China's Economic Growth Falls to a Five-Year Low

Economic growth in China slowed to its lowest level in five years in the third quarter of this year, adding to the concern that the global economy as a whole was in jeopardy of a more pronounced slowdown in the months ahead.  Moreover, this slowdown in China reinforces the notion that China’s role as the leading driver of global economic growth in recent years is coming to a slow, but sure, end.  Given the growing challenges facing the world’s largest emerging market, ISA is forecasting that economic growth rates in China will fall below the 7% level in the near future.

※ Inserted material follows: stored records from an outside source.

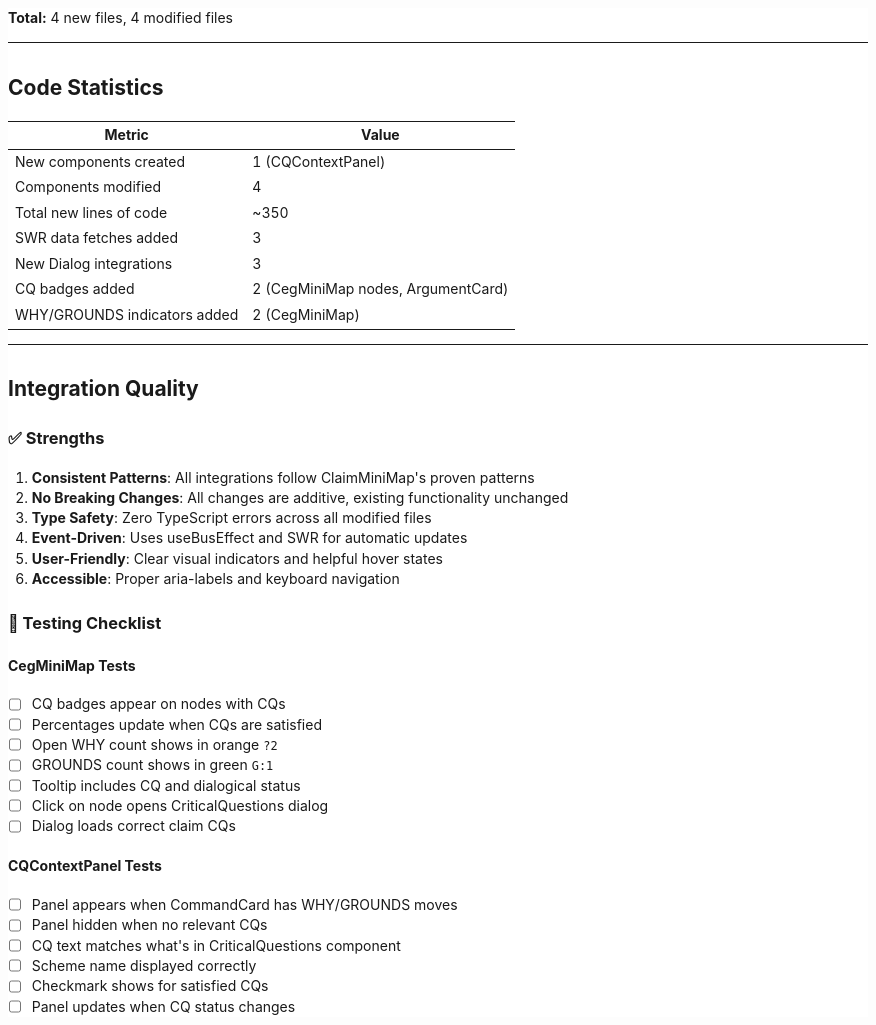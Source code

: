 **Total:** 4 new files, 4 modified files

---

## Code Statistics

| Metric | Value |
|--------|-------|
| New components created | 1 (CQContextPanel) |
| Components modified | 4 |
| Total new lines of code | ~350 |
| SWR data fetches added | 3 |
| New Dialog integrations | 3 |
| CQ badges added | 2 (CegMiniMap nodes, ArgumentCard) |
| WHY/GROUNDS indicators added | 2 (CegMiniMap) |

---

## Integration Quality

### ✅ Strengths
1. **Consistent Patterns**: All integrations follow ClaimMiniMap's proven patterns
2. **No Breaking Changes**: All changes are additive, existing functionality unchanged
3. **Type Safety**: Zero TypeScript errors across all modified files
4. **Event-Driven**: Uses useBusEffect and SWR for automatic updates
5. **User-Friendly**: Clear visual indicators and helpful hover states
6. **Accessible**: Proper aria-labels and keyboard navigation

### 🎯 Testing Checklist

#### CegMiniMap Tests
- [ ] CQ badges appear on nodes with CQs
- [ ] Percentages update when CQs are satisfied
- [ ] Open WHY count shows in orange `?2`
- [ ] GROUNDS count shows in green `G:1`
- [ ] Tooltip includes CQ and dialogical status
- [ ] Click on node opens CriticalQuestions dialog
- [ ] Dialog loads correct claim CQs

#### CQContextPanel Tests
- [ ] Panel appears when CommandCard has WHY/GROUNDS moves
- [ ] Panel hidden when no relevant CQs
- [ ] CQ text matches what's in CriticalQuestions component
- [ ] Scheme name displayed correctly
- [ ] Checkmark shows for satisfied CQs
- [ ] Panel updates when CQ status changes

China’s GDP growth rate fell to 7.3% on a year-on-year basis in the third quarter of 2014.  While this was in line with our forecasts, it nevertheless raised concerns about the health of the Chinese economy.  A number of factors contributed to this slowdown, including lower levels of industrial output, a slight deceleration of retail sales growth and the continued weakening of China’s real estate market.  The latter factor has been particularly worrisome, as Chinese housing sales have fallen by 10.8% in terms of revenues over the first nine months of this year.  This has held back the domestic consumer spending growth that the Chinese government had been counting on to offset the lower levels of export growth that have been foreseen for China for some time now.

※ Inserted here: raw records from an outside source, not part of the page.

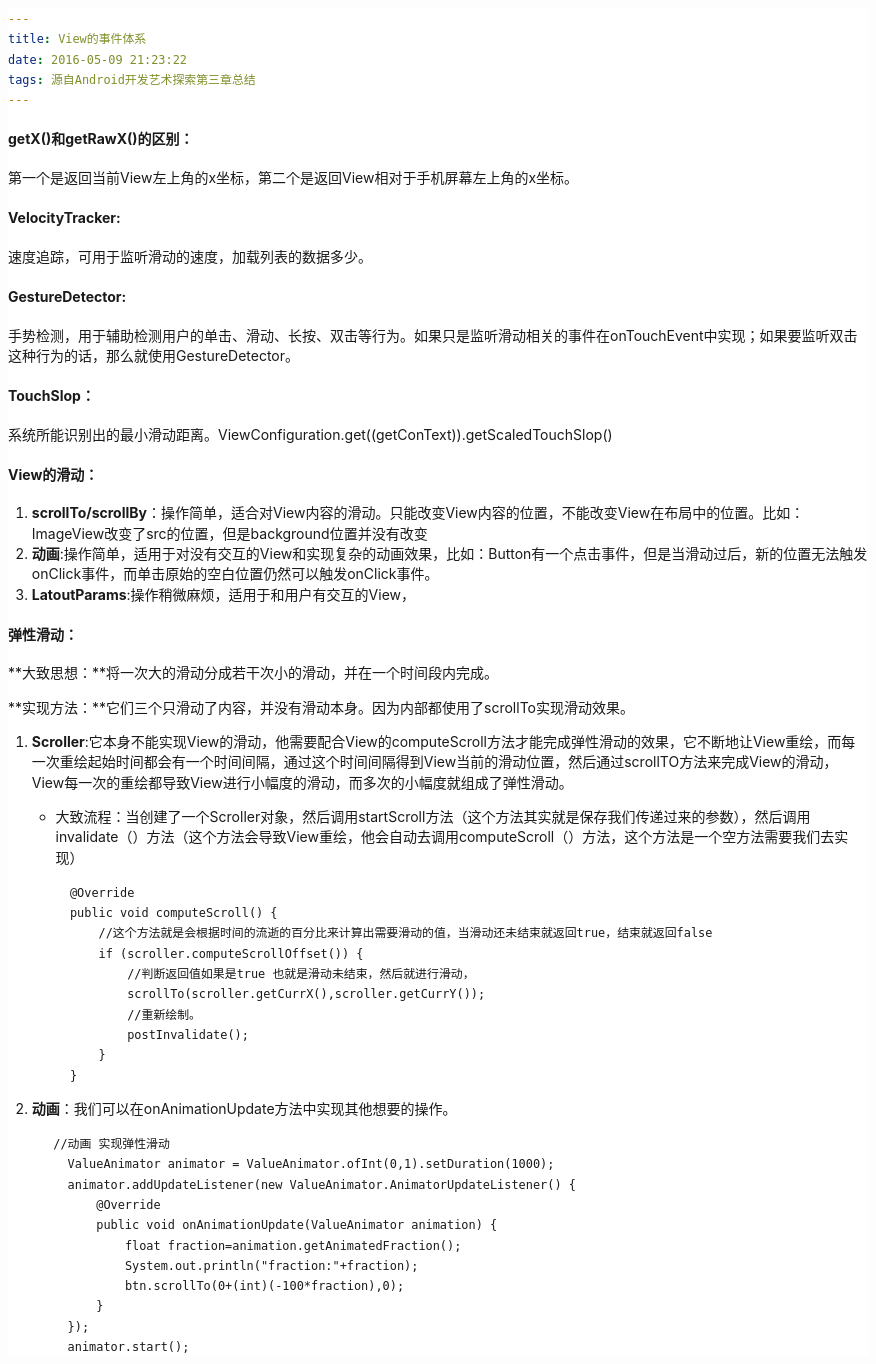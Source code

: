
 ```yaml
---
title: View的事件体系
date: 2016-05-09 21:23:22
tags: 源自Android开发艺术探索第三章总结
---
```

#### getX()和getRawX()的区别：
第一个是返回当前View左上角的x坐标，第二个是返回View相对于手机屏幕左上角的x坐标。

#### VelocityTracker:
速度追踪，可用于监听滑动的速度，加载列表的数据多少。

#### GestureDetector:
手势检测，用于辅助检测用户的单击、滑动、长按、双击等行为。如果只是监听滑动相关的事件在onTouchEvent中实现；如果要监听双击这种行为的话，那么就使用GestureDetector。

#### TouchSlop：
系统所能识别出的最小滑动距离。ViewConfiguration.get((getConText)).getScaledTouchSlop()

#### View的滑动：
1. **scrollTo/scrollBy**：操作简单，适合对View内容的滑动。只能改变View内容的位置，不能改变View在布局中的位置。比如：ImageView改变了src的位置，但是background位置并没有改变
2. **动画**:操作简单，适用于对没有交互的View和实现复杂的动画效果，比如：Button有一个点击事件，但是当滑动过后，新的位置无法触发onClick事件，而单击原始的空白位置仍然可以触发onClick事件。
3. **LatoutParams**:操作稍微麻烦，适用于和用户有交互的View，

#### 弹性滑动：
**大致思想：**将一次大的滑动分成若干次小的滑动，并在一个时间段内完成。

**实现方法：**它们三个只滑动了内容，并没有滑动本身。因为内部都使用了scrollTo实现滑动效果。

1. **Scroller**:它本身不能实现View的滑动，他需要配合View的computeScroll方法才能完成弹性滑动的效果，它不断地让View重绘，而每一次重绘起始时间都会有一个时间间隔，通过这个时间间隔得到View当前的滑动位置，然后通过scrollTO方法来完成View的滑动，View每一次的重绘都导致View进行小幅度的滑动，而多次的小幅度就组成了弹性滑动。
	- 大致流程：当创建了一个Scroller对象，然后调用startScroll方法（这个方法其实就是保存我们传递过来的参数），然后调用invalidate（）方法（这个方法会导致View重绘，他会自动去调用computeScroll（）方法，这个方法是一个空方法需要我们去实现）
	
			@Override
			public void computeScroll() {
				//这个方法就是会根据时间的流逝的百分比来计算出需要滑动的值，当滑动还未结束就返回true，结束就返回false
			    if (scroller.computeScrollOffset()) {
					//判断返回值如果是true 也就是滑动未结束，然后就进行滑动，
			        scrollTo(scroller.getCurrX(),scroller.getCurrY());
					//重新绘制。
			        postInvalidate();
			    }
			}

2. **动画**：我们可以在onAnimationUpdate方法中实现其他想要的操作。
 
		  //动画 实现弹性滑动
	        ValueAnimator animator = ValueAnimator.ofInt(0,1).setDuration(1000);
	        animator.addUpdateListener(new ValueAnimator.AnimatorUpdateListener() {
	            @Override
	            public void onAnimationUpdate(ValueAnimator animation) {
	                float fraction=animation.getAnimatedFraction();
	                System.out.println("fraction:"+fraction);
	                btn.scrollTo(0+(int)(-100*fraction),0);
	            }
	        });
	        animator.start();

Looking ahead, a number of threats are facing the Chinese economy and will eventually result in economic growth rates falling to below 7% on a consistent basis within the next 18 months.  First, domestic demand levels will remain relatively weak as the real estate market struggles to grow and as China’s long-term demographic decline begins to have a major impact on the economy.  Second, export demand will remain weak in a number of key export markets, including in Europe and a number of emerging markets.  In fact, the increase in exports seen in recent months has been due to a number of one-off factors and the surge in demand in North America, and is unlikely to be sustained 

This slowdown has prompted renewed calls for the Chinese government to take action to prevent a hard landing for the Chinese economy.  So far, the Chinese government has refused to enact large-scale stimulus measures this year, including the significant interest rate cuts that many economists have called for.  Moreover, even as the economic results for the third quarter were disappointing, the Chinese government has signaled that it can live with lower levels of economic growth as long as there is not a sharper-than-forecast downturn for the economy.  As a result, the government is likely to enact some targeted economic stimulus measures in the coming months, but any across-the-board stimulus programs will not be forthcoming without a sharp decline in economic growth rates.

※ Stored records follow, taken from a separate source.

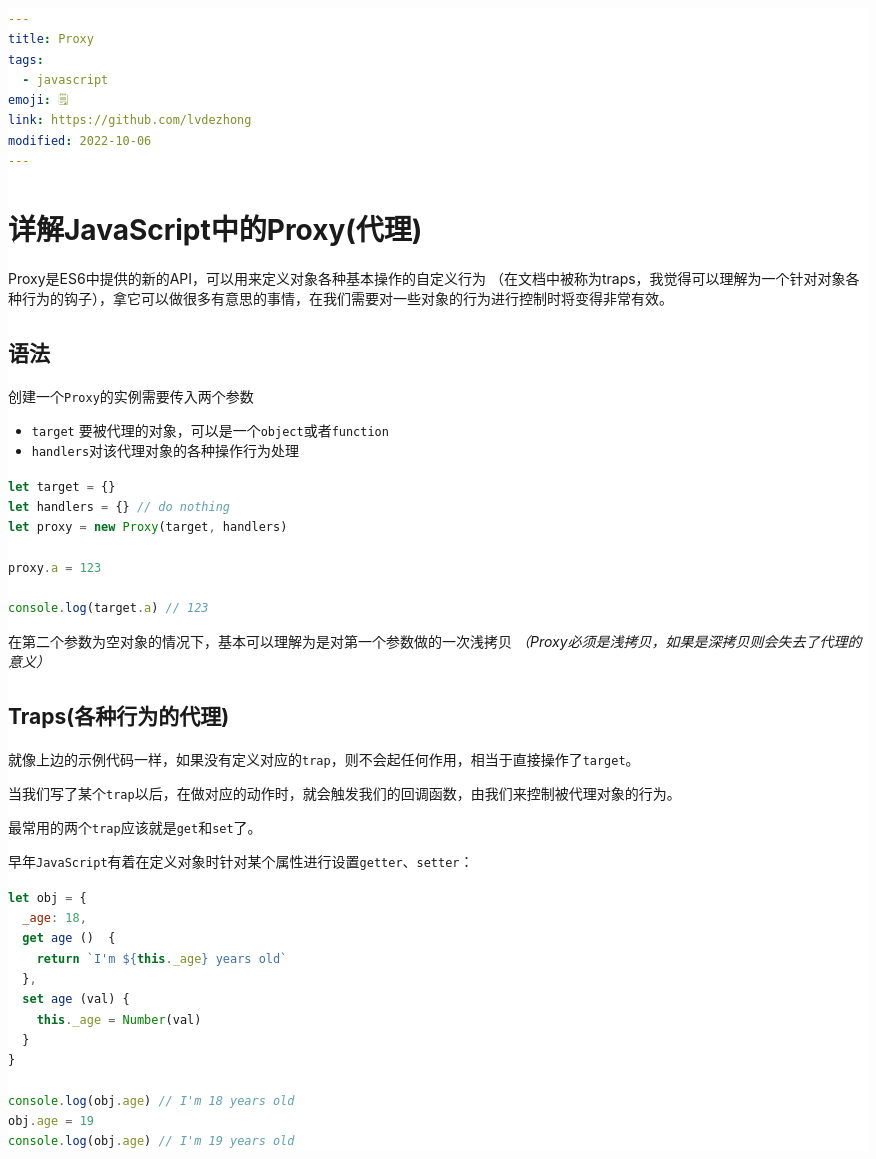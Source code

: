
 ```yaml
---
title: Proxy
tags:
  - javascript
emoji: 🗒️
link: https://github.com/lvdezhong
modified: 2022-10-06
---
```


# 详解JavaScript中的Proxy(代理)

Proxy是ES6中提供的新的API，可以用来定义对象各种基本操作的自定义行为 （在文档中被称为traps，我觉得可以理解为一个针对对象各种行为的钩子），拿它可以做很多有意思的事情，在我们需要对一些对象的行为进行控制时将变得非常有效。



## 语法

创建一个`Proxy`的实例需要传入两个参数

* `target` 要被代理的对象，可以是一个`object`或者`function`
* `handlers`对该代理对象的各种操作行为处理

```javascript
let target = {}
let handlers = {} // do nothing
let proxy = new Proxy(target, handlers)

proxy.a = 123

console.log(target.a) // 123
```

在第二个参数为空对象的情况下，基本可以理解为是对第一个参数做的一次浅拷贝
*（Proxy必须是浅拷贝，如果是深拷贝则会失去了代理的意义）*



## Traps(各种行为的代理)

就像上边的示例代码一样，如果没有定义对应的`trap`，则不会起任何作用，相当于直接操作了`target`。

当我们写了某个`trap`以后，在做对应的动作时，就会触发我们的回调函数，由我们来控制被代理对象的行为。

最常用的两个`trap`应该就是`get`和`set`了。

早年`JavaScript`有着在定义对象时针对某个属性进行设置`getter`、`setter`：

```javascript
let obj = {
  _age: 18,
  get age ()  {
    return `I'm ${this._age} years old`
  },
  set age (val) {
    this._age = Number(val)
  }
}

console.log(obj.age) // I'm 18 years old
obj.age = 19
console.log(obj.age) // I'm 19 years old
```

For the past few years, we have continuously predicted that the Chinese economy would not suffer a hard landing and we continue to forecast a gradual slowdown in China.  This is due to the fact that China has the capacity to continue to record growth both in terms of exports and domestic consumption.  On the export side, weakness in key export markets and the growing decline in Chinese export competitiveness will be offset by strong demand in North America and East Asia, as well as the move upmarket by many key Chinese manufacturing exporters.  On the domestic side, China’s huge domestic market will continue to shield the country from the potential external shocks.  As a result, economic growth rates of between 6% and 7% will be the norm in China in the coming years, a performance that will be envied by most other major economies.